C’est à Hong Kong que j’ai vraiment compris ce que voulait dire "poulet-riz". Dans cette ville qui carbure à la vapeur et au bouillon clair, j’ai vu des files entières de clients attendre leur assiette de volaille bouillie et leur riz gras comme on attendrait une côte de bœuf maturée. Pas d’esbroufe, juste la précision, la patience et l’assaisonnement juste. Là-bas, ce plat est un test. Une leçon de dépouillement.

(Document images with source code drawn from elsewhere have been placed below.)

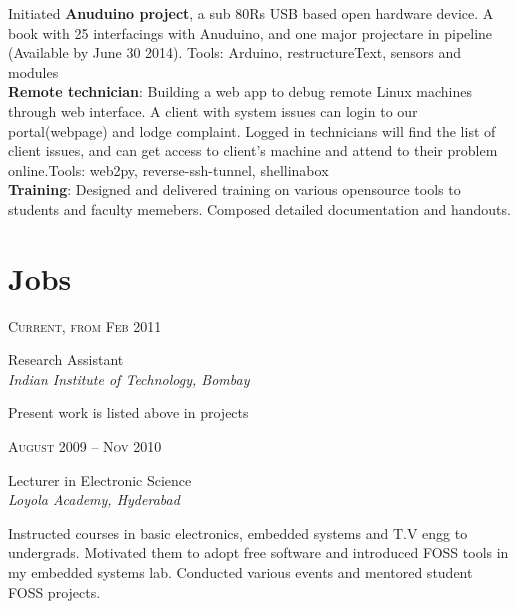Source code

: \documentclass[10pt]{article} %
\begin{document}
{\begin{minipage}[t]{0.5\textwidth}
{Initiated \textbf{Anuduino project}, a sub 80Rs USB based open hardware device. A book with 25 interfacings with Anuduino, and one major projectare in pipeline (Available by June 30 2014). Tools: Arduino, restructureText, sensors and modules\\

\textbf{Remote technician}: Building a web app to debug remote Linux machines through web interface. A client with system issues can login to our portal(webpage) and lodge complaint. Logged in technicians will find the list of client issues, and can get access to client's machine and attend to their problem online.Tools: web2py, reverse-ssh-tunnel, shellinabox\\

\textbf{Training}: Designed and delivered training on various opensource tools to students and faculty memebers. Composed detailed documentation and handouts. 
}\\


\section{Jobs} 

{\raggedleft\textsc{Current, from Feb 2011}\par}

{
\raggedright\large Research Assistant\\
\textit{Indian Institute of Technology, Bombay}\\[5pt]}
\normalsize{Present work is listed above in projects}\\


{\raggedleft\textsc{August 2009 -- Nov 2010}\par}

{\raggedright\large  Lecturer in Electronic Science\\
\textit{Loyola Academy, Hyderabad}\\[5pt]}

\normalsize{Instructed courses in basic electronics, embedded systems and T.V engg to undergrads. Motivated them to adopt free software and introduced FOSS tools in my embedded systems lab. Conducted various events and mentored student FOSS projects.}\\


\end{minipage}}
\end{document}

Mais c’est à Singapour que le Hainanese Chicken Rice est devenu culte. Importé par les migrants chinois de Hainan, il a été adapté avec les produits locaux, affiné dans les hawker stalls — ces cantines de rue couvertes, où chaque stand ne cuisine qu’un ou deux plats, mais les maîtrise à la perfection. Là-bas, tout le monde a son adresse préférée, son niveau de piquant, sa version du riz. On en mange à toute heure, à tous les prix, et toujours avec le même respect pour les gestes : pocher, infuser, découper, napper.

Ma relation avec l’Asie est marquée par ces instants simples et sincères. Pas d'exotisme plaqué, pas de clichés. Juste une admiration pour cette capacité à faire beaucoup avec peu. L’art de faire d’un blanc de poulet quelque chose de tendre et parfumé. De transformer le riz en une éponge dorée pleine de goût. De verser une huile brûlante sur du gingembre râpé pour créer une sauce qui claque.

Cette recette, c’est un hommage à ça. Pas la version cérémonielle à base de poulet entier et de choc thermique glacé. Juste une adaptation du quotidien, faisable un soir de semaine, sans perdre l’essence. On cuit doucement, on infuse longuement, on assaisonne au millimètre. Et surtout, on sert le tout avec du riz qui a bu le bouillon.
Parce que parfois, ce qu’il faut, ce n’est pas plus d’ingrédients. C’est plus d’attention.